Because it’s not Brand or Performance.
It’s Brand multiplied by Performance.
The Cost of Imbalance
When companies shift too heavily toward performance marketing, they don’t just lose their brand identity; they lose their return on investment.
Recent research shows that when companies move to performance-heavy strategies, they experience a significant decline in revenue ROI. On the other hand, companies that properly integrate brand and performance see dramatically higher returns.
This happens because of what many call the Performance Trap. Without brand building to create mental availability and future demand, performance marketing eventually hits a ceiling. You end up targeting the same small group of in-market buyers over and over again, paying more and more to acquire the same customers.
Performance marketing captures demand.
Brand marketing creates demand.
If you only focus on capturing demand and stop creating it, growth eventually stalls.
The 60/40 Balance
The highest-performing companies tend to balance their investment between brand building and performance marketing. Many of the most effective companies in the world allocate roughly 40–60% of their budgets to brand-building activities and the rest to performance.
This isn’t theory anymore. This pattern shows up repeatedly across industries and markets. The companies that balance short-term sales activation with long-term brand building outperform those that focus on only one side.
The Attribution Problem
One of the biggest reasons companies get this wrong is measurement.
Most digital attribution models focus on the last click. But the last click is just the final step in a much longer journey. If someone searches your brand name and clicks your ad, the attribution model gives all the credit to paid search.
But what made the customer search your brand name in the first place?
Maybe it was your reputation.
Maybe it was word of mouth.
Maybe it was your store location.
Maybe it was your social media content.
Maybe it was your brand advertising from six months ago.
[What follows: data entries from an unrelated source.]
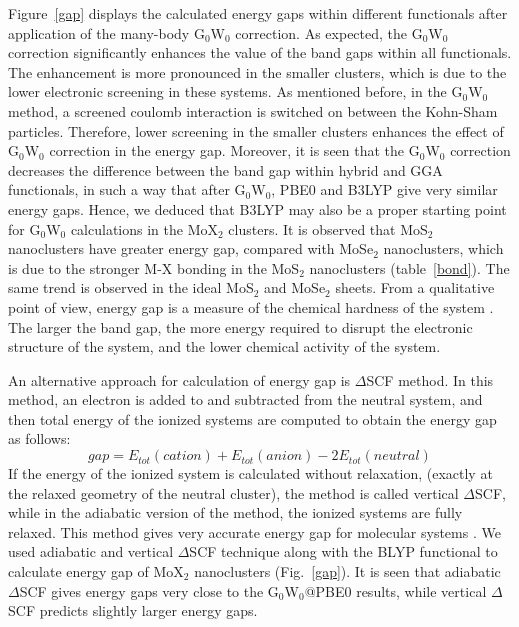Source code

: \documentclass[nofootinbib,10pt,aip,twocolumn,showpacs]{revtex4-1}
\begin{document}
Figure~\ref{gap} displays the calculated energy gaps within different functionals
after application of the many-body G$_0$W$_0$ correction.
As expected, the G$_0$W$_0$ correction significantly enhances 
the value of the band gaps within all functionals.
The enhancement is more pronounced in the smaller clusters,
which is due to the lower electronic screening in these systems.
As mentioned before, in the G$_0$W$_0$ method, a screened coulomb
interaction is switched on between the Kohn-Sham particles.
Therefore, lower screening in the smaller clusters enhances
the effect of G$_0$W$_0$ correction in the energy gap.
Moreover, it is seen that the G$_0$W$_0$ correction decreases the difference
between the band gap within hybrid and GGA functionals,
in such a way that after G$_0$W$_0$, PBE0 and B3LYP give very similar energy gaps.
Hence, we deduced that B3LYP may also be a proper starting point for
G$_0$W$_0$ calculations in the MoX$_2$ clusters.
It is observed that MoS$_2$ nanoclusters have greater energy gap,
compared with MoSe$_2$ nanoclusters,
which is due to the stronger M-X bonding in 
the MoS$_2$ nanoclusters (table~\ref{bond}).
The same trend is observed in the ideal MoS$_2$ and MoSe$_2$ sheets.
From a qualitative point of view, energy gap is a measure of 
the chemical hardness of the system \cite{kohn1996density}.
The larger the band gap, the more energy required to
disrupt the electronic structure of the system, and the
lower chemical activity of the system.

An alternative approach for calculation of energy gap is $\Delta$SCF method.
In this method, an electron is added to and subtracted from the neutral system, and 
then total energy of the ionized systems are computed
to obtain the energy gap as follows:
%
\begin{equation}
gap=E_{tot}(cation)+E_{tot}(anion)-2E_{tot}(neutral)
\label{deltascf}
\end{equation}
%
If the energy of the ionized system is calculated without relaxation,
(exactly at the relaxed geometry of the neutral cluster), 
the method is called vertical $\Delta$SCF,
while in the adiabatic version of the method, the ionized systems are fully relaxed.
This method gives very accurate energy gap for molecular systems \cite{lee2015}.
We used adiabatic and vertical $\Delta$SCF technique along with the BLYP
functional to calculate energy gap of MoX$_2$ nanoclusters (Fig.~\ref{gap}).
It is seen that adiabatic $\Delta$SCF gives energy gaps
very close to the G$_0$W$_0$@PBE0 results, 
while vertical $\Delta$SCF predicts slightly larger energy gaps.
\end{document}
Last-click attribution often overvalues performance marketing and undervalues brand building because brand works slowly, over time, and across many touchpoints.
Analytics platforms are very good at measuring clicks.
They are very bad at measuring trust.
How the Multiplier Effect Works
Brand and performance don’t compete with each other. They reinforce each other.
Brand building works on a large group of people who are not buying right now. It builds memory, familiarity, and trust. Then, when those customers eventually enter the market and start searching, comparing, and evaluating options in the messy middle, the brand they already know has an advantage.
This makes performance marketing more effective.
Higher click-through rates.
Higher conversion rates.
Lower acquisition costs.
Higher pricing power.
Brand makes performance work better, and performance converts the demand that the brand created.
This is why the relationship is not additive.
It is multiplicative.
Brand × Performance = Growth
The next time you hear someone say the company needs to choose between brand and performance, remember:
Brand is not a cost center.
Brand is a performance multiplier.
Performance marketing is not just advertising that sells.
It is the system that captures the demand your brand created.
You don’t need to choose between brand and performance.
You need both, working together.
Is your marketing strategy built to generate short-term clicks, or to build long-term demand and capture it when it appears?